Use this option when including low-confidence draft genomes,
e.g use --lca-order Complete_Genome --lca-order Chromosome to
prioritize more complete assemblies.
Keep in mind that this option takes considerably longer.
使用krakenuniq分析数据命令参数说明
Usage: krakenuniq --report-file FILENAME [options] <filename(s)>
Options:
--db NAME Name for Kraken DB (default: none)
--threads NUM Number of threads (default: 1)
--fasta-input Input is FASTA format
--fastq-input Input is FASTQ format
--gzip-compressed Input is gzip compressed
--bzip2-compressed Input is bzip2 compressed
--hll-precision INT Precision for HyperLogLog k-mer cardinality estimation, between 10 and 18 (default: 12)
--exact Compute exact cardinality instead of estimate (slower, requires memory proportional to cardinality!)

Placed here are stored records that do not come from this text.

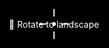 <!doctype html>
<html lang="en">
<head>
<meta charset="utf-8" />
<meta name="viewport" content="width=device-width,initial-scale=1,maximum-scale=1.0,user-scalable=no">
<title>FPS Game with Recoil Animation</title>
<style>
  html,body{margin:0;padding:0;height:100%;overflow:hidden;background:#000;touch-action:none}
  canvas{display:block}
  #hud{position:absolute;top:8px;left:50%;transform:translateX(-50%);color:#fff;font-family:Arial;font-size:14px;z-index:20;text-align:center}
  #healthContainer{width:150px;height:14px;background:rgba(255,255,255,0.2);border-radius:8px;overflow:hidden;margin-bottom:4px}
  #healthBar{width:100%;height:100%;background:limegreen;transition:width 0.2s linear}
  #enemyCount{font-size:12px;opacity:0.85}
  #joystick{position:absolute;bottom:36px;left:36px;width:120px;height:120px;border-radius:50%;border:2px solid rgba(255,255,255,0.3);background:rgba(255,255,255,0.05);touch-action:none;z-index:25}
  #stick{position:absolute;width:60px;height:60px;border-radius:50%;background:rgba(255,255,255,0.5);left:30px;top:30px}
  button.ctrl{position:absolute;bottom:60px;background:orange;color:#fff;border:none;padding:18px;border-radius:50%;font-size:18px;box-shadow:0 2px 6px rgba(0,0,0,0.4);z-index:25}
  #shoot{right:60px}
  #scope{right:150px;background:#c33}
  #jump{right:240px;background:limegreen}
  #crouch{right:330px;background:dodgerblue}
  #restart{display:none;position:absolute;left:50%;top:50%;transform:translate(-50%,-50%);padding:12px 18px;background:red;color:#fff;border:none;border-radius:8px;font-size:18px;z-index:40}
  #crosshair{position:absolute;left:50%;top:50%;transform:translate(-50%,-50%) scale(1);width:48px;height:48px;pointer-events:none;z-index:35}
  .line{position:absolute;background:#fff;opacity:0.9}
  .h{width:2px;height:12px;left:50%;margin-left:-1px}
  .v{height:2px;width:12px;top:50%;margin-top:-1px}
  .top{top:calc(50% - 24px)}
  .bottom{top:calc(50% + 12px)}
  .left{left:calc(50% - 24px)}
  .right{left:calc(50% + 12px)}
  .dot{position:absolute;left:50%;top:50%;width:6px;height:6px;background:#fff;border-radius:50%;transform:translate(-50%,-50%)}
  #scopeOverlay{position:absolute;inset:0;pointer-events:none;z-index:45;display:none}
  #scopeOverlay.active{display:block;background:radial-gradient(circle at center, rgba(0,0,0,0) 0px, rgba(0,0,0,0) 120px, rgba(0,0,0,0.85) 121px)}
  #scopeDot{position:absolute;left:50%;top:50%;transform:translate(-50%,-50%);width:6px;height:6px;background:#ff4444;border-radius:50%;opacity:0;z-index:46}
  @media screen and (orientation:portrait){
    body::before{content:"🔄 Rotate to landscape";position:fixed;left:50%;top:50%;transform:translate(-50%,-50%);background:rgba(0,0,0,0.75);color:#fff;padding:18px;border-radius:10px}
    #joystick,#stick,button,canvas,#hud{display:none}
  }
</style>
</head>
<body>
  <div id="hud">
    <div id="healthContainer"><div id="healthBar"></div></div>
    <div id="enemyCount">Enemies: 20</div>
  </div>
  <div id="joystick"><div id="stick"></div></div>
  <button id="shoot" class="ctrl">🔫</button>
  <button id="scope" class="ctrl">🎯</button>
  <button id="jump" class="ctrl">⬆️</button>
  <button id="crouch" class="ctrl">⬇️</button>
  <button id="restart">Restart</button>
  <div id="crosshair">
    <div class="line h top"></div>
    <div class="line h bottom"></div>
    <div class="line v left"></div>
    <div class="line v right"></div>
    <div class="dot"></div>
  </div>
  <div id="scopeOverlay"><div id="scopeDot"></div></div>

<script src="https://cdn.jsdelivr.net/npm/three@0.157.0/build/three.min.js"></script>
<script>
// ===== SCENE SETUP =====
const scene = new THREE.Scene();
scene.background = new THREE.Color(0x87CEEB);
const camera = new THREE.PerspectiveCamera(75, innerWidth/innerHeight, 0.1, 1500);
const renderer = new THREE.WebGLRenderer({antialias:true});
renderer.setSize(innerWidth, innerHeight);
renderer.shadowMap.enabled = true;
document.body.appendChild(renderer.domElement);

// ===== LIGHT & FLOOR =====
const sun = new THREE.DirectionalLight(0xffffff,1.2);
sun.position.set(60,120,40); sun.castShadow = true; scene.add(sun);
scene.add(new THREE.AmbientLight(0x99ffcc,0.4));
const ground = new THREE.Mesh(new THREE.PlaneGeometry(400,400),
  new THREE.MeshStandardMaterial({color:0x00aa33}));
ground.rotation.x = -Math.PI/2; ground.receiveShadow = true; scene.add(ground);

// Walls
const walls = [], wallMat = new THREE.MeshStandardMaterial({color:0x8B4513});
const wHalf = 100;
[[0,0,-wHalf,200,12,2],[0,0,wHalf,200,12,2],[-wHalf,0,0,2,12,200],[wHalf,0,0,2,12,200]]
.forEach(p=>{const m=new THREE.Mesh(new THREE.BoxGeometry(p[3],p[4],p[5]),wallMat);
m.position.set(p[0],6,p[2]);scene.add(m);walls.push(m)});

// ===== PLAYER & CAMERA =====
const player = new THREE.Object3D();
player.position.set(0,2,0); player.add(camera); scene.add(player);
camera.position.set(0,0,0);

// ===== GUN =====
const gun = new THREE.Group();
const body = new THREE.Mesh(new THREE.BoxGeometry(0.34,0.18,0.9),
  new THREE.MeshStandardMaterial({color:0x555555,metalness:0.6,roughness:0.4}));
const barrel = new THREE.Mesh(new THREE.CylinderGeometry(0.06,0.06,0.5,10),
  new THREE.MeshStandardMaterial({color:0x222222}));
barrel.rotation.x=Math.PI/2; barrel.position.set(0,0,-0.6);
gun.add(body,barrel); gun.position.set(0.35,-0.28,-0.75); camera.add(gun);
const muzzle = new THREE.Mesh(new THREE.SphereGeometry(0.12,8,8),
  new THREE.MeshBasicMaterial({color:0xffcc66,transparent:true,opacity:0}));
muzzle.position.set(0,0,-1.15); gun.add(muzzle);

// ===== AUDIO =====
let audioReady=false;
const gunSound=new Audio("https://actions.google.com/sounds/v1/weapons/medium_gunshot.ogg");
const stepSound=new Audio("https://actions.google.com/sounds/v1/foley/footstep_grass_1.ogg");
const hitSound=new Audio("https://actions.google.com/sounds/v1/human_voices/hurt.ogg");
gunSound.volume=0.8; stepSound.volume=0.4; hitSound.volume=0.6;
function initAudio(){audioReady=true;gunSound.play().then(()=>gunSound.pause());}

// ===== ENEMIES =====
function makeEnemy(x,z){
  const g=new THREE.Group();
  const torso=new THREE.Mesh(new THREE.BoxGeometry(0.7,1.0,0.3),
    new THREE.MeshStandardMaterial({color:0x2b6b8f}));
  torso.position.y=1.1;
  const head=new THREE.Mesh(new THREE.BoxGeometry(0.36,0.36,0.36),
    new THREE.MeshStandardMaterial({color:0xffe0b3}));
  head.position.y=1.9;
  const gunE=new THREE.Mesh(new THREE.BoxGeometry(0.18,0.08,0.6),
    new THREE.MeshStandardMaterial({color:0x111111}));
  gunE.position.set(0,0.55,-0.45);
  g.add(torso,head,gunE);
  g.position.set(x,0,z);
  g.userData={hp:100,alive:true,lastShot:0};
  scene.add(g); return g;
}
const enemies=[];
for(let i=0;i<20;i++){
  let x=(Math.random()-0.5)*160,z=(Math.random()-0.5)*160;
  enemies.push(makeEnemy(x,z));
}

// ===== STATE =====
let hp=100,dead=false,scoped=false,yaw=0,pitch=0,verticalVel=0,grounded=true;
const healthBar=document.getElementById("healthBar");
const enemyCount=document.getElementById("enemyCount");

// ===== INPUT =====
const joystick=document.getElementById('joystick'),stick=document.getElementById('stick');
let joy={x:0,y:0},startX,startY;
joystick.addEventListener('touchstart',e=>{const t=e.touches[0];startX=t.clientX;startY=t.clientY});
joystick.addEventListener('touchmove',e=>{
 const t=e.touches[0];const dx=t.clientX-startX,dy=t.clientY-startY;
 const dist=Math.min(Math.hypot(dx,dy),40);const ang=Math.atan2(dy,dx);
 stick.style.left=30+dist*Math.cos(ang)+'px';stick.style.top=30+dist*Math.sin(ang)+'px';
 joy.x=dx/40;joy.y=-dy/40;
});
joystick.addEventListener('touchend',()=>{joy.x=joy.y=0;stick.style.left='30px';stick.style.top='30px'});

let dragging=false,prevX=0,prevY=0;
document.addEventListener('touchstart',e=>{
 if(!audioReady) initAudio();
 const t=e.touches[0];
 const rect=joystick.getBoundingClientRect();
 if(t.clientX>=rect.left&&t.clientX<=rect.right&&t.clientY>=rect.top&&t.clientY<=rect.bottom)return;
 dragging=true;prevX=t.clientX;prevY=t.clientY;
});
document.addEventListener('touchmove',e=>{
 if(!dragging)return;
 const t=e.touches[0];const dx=t.clientX-prevX,dy=t.clientY-prevY;
 yaw-=dx*0.0022; pitch-=dy*0.0022; pitch=Math.max(-Math.PI/4,Math.min(Math.PI/4,pitch));
 camera.rotation.set(pitch,yaw,0,'YXZ'); prevX=t.clientX;prevY=t.clientY;
});
document.addEventListener('touchend',()=>dragging=false);

// ===== BUTTONS =====
const shootBtn=document.getElementById('shoot'),scopeBtn=document.getElementById('scope');
const jumpBtn=document.getElementById('jump'),crouchBtn=document.getElementById('crouch'),restartBtn=document.getElementById('restart');
const scopeOverlay=document.getElementById('scopeOverlay'),scopeDot=document.getElementById('scopeDot');
shootBtn.onclick=()=>{if(dead)return;gunSound.currentTime=0;gunSound.play();shoot();startRecoil();};
scopeBtn.onclick=()=>{scoped=!scoped;
 if(scoped){camera.fov=40;scopeOverlay.classList.add('active');scopeDot.style.opacity='1';}
 else {camera.fov=75;scopeOverlay.classList.remove('active');scopeDot.style.opacity='0';}
 camera.updateProjectionMatrix();
};
jumpBtn.onclick=()=>{if(grounded){verticalVel=0.42;grounded=false;}};
crouchBtn.onclick=()=>{player.position.y=(player.position.y>1.5)?1.2:2;};

// ===== RECOIL ANIMATION =====
let recoilTimer=0,recoiling=false;
function startRecoil(){recoilTimer=0;recoiling=true;}
function updateRecoil(dt){
 if(!recoiling)return;
 recoilTimer+=dt*5;
 const back=Math.sin(recoilTimer*Math.PI)*0.08;
 const tilt=Math.sin(recoilTimer*Math.PI)*0.06;
 gun.position.z=-0.75-back;
 gun.rotation.x=-tilt;
 if(recoilTimer>=1){recoiling=false;gun.position.set(0.35,-0.28,-0.75);gun.rotation.x=0;}
}

// ===== SHOOT =====
const ray=new THREE.Raycaster();
function shoot(){
 muzzle.material.opacity=1;setTimeout(()=>muzzle.material.opacity=0,100);
 const origin=new THREE.Vector3().setFromMatrixPosition(camera.matrixWorld);
 const dir=new THREE.Vector3(0,0,-1).applyQuaternion(camera.quaternion).normalize();
 ray.set(origin,dir);
 const hits=ray.intersectObjects(enemies.map(e=>e.children[0]),true);
 if(hits.length){
   const e=enemies.find(en=>en.children.includes(hits[0].object));
   if(e&&e.userData.alive){e.userData.hp-=35;if(e.userData.hp<=0)e.userData.alive=false;hitSound.currentTime=0;hitSound.play();}
 }
}

// ===== LOOP =====
let prev=performance.now(),footTimer=0;
function loop(){
 const now=performance.now();const dt=Math.min(0.033,(now-prev)/1000);prev=now;
 const speed=3*dt;
 const f=new THREE.Vector3(-Math.sin(yaw),0,-Math.cos(yaw));
 const r=new THREE.Vector3(Math.cos(yaw),0,-Math.sin(yaw));
 const move=f.clone().multiplyScalar(joy.y*speed).add(r.clone().multiplyScalar(joy.x*speed));
 player.position.add(move);
 if((Math.abs(joy.x)>0.1||Math.abs(joy.y)>0.1)&&grounded){footTimer+=dt;if(footTimer>0.4){stepSound.currentTime=0;stepSound.play();footTimer=0;}}
 if(!grounded){verticalVel-=0.02;player.position.y+=verticalVel;if(player.position.y<=2){player.position.y=2;grounded=true;verticalVel=0;}}
 updateRecoil(dt);
 enemies.forEach(e=>{
  if(!e.userData.alive){e.visible=false;return;}
  const dist=player.position.distanceTo(e.position);
  if(dist<15&&Math.random()<0.005){hp-=8;if(hp<0)hp=0;}
 });
 healthBar.style.width=hp+'%'; healthBar.style.background=hp<30?'red':'limegreen';
 enemyCount.textContent="Enemies: "+enemies.filter(e=>e.userData.alive).length;
 if(hp<=0&&!dead){dead=true;restartBtn.style.display='block';}
 renderer.render(scene,camera);
 requestAnimationFrame(loop);
}
loop();

// ===== RESTART =====
restartBtn.onclick=()=>{
 hp=100;dead=false;restartBtn.style.display='none';player.position.set(0,2,0);
 enemies.forEach(e=>{e.userData.hp=100;e.userData.alive=true;e.visible=true;
 let x=(Math.random()-0.5)*160,z=(Math.random()-0.5)*160;e.position.set(x,0,z);});
};
window.addEventListener('resize',()=>{camera.aspect=innerWidth/innerHeight;camera.updateProjectionMatrix();renderer.setSize(innerWidth,innerHeight)});
</script>
</body>
</html>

--quick Quick operation (use first hit or hits)
--min-hits NUM In quick op., number of hits req'd for classification
NOTE: this is ignored if --quick is not specified
--unclassified-out FILENAME
Print unclassified sequences to filename
--classified-out FILENAME
Print classified sequences to filename
--output FILENAME Print output to filename (default: stdout); "off" will
suppress normal output
--only-classified-output
Print no Kraken output for unclassified sequences
--preload Loads DB into memory before classification
--paired The two filenames provided are paired-end reads
--check-names Ensure each pair of reads have names that agree
with each other; ignored if --paired is not specified
--help Print this message
--version Print version information
Experimental:
--uid-mapping Map using UID database
If none of the *-input or *-compressed flags are specified, and the
file is a regular file, automatic format detection is attempted.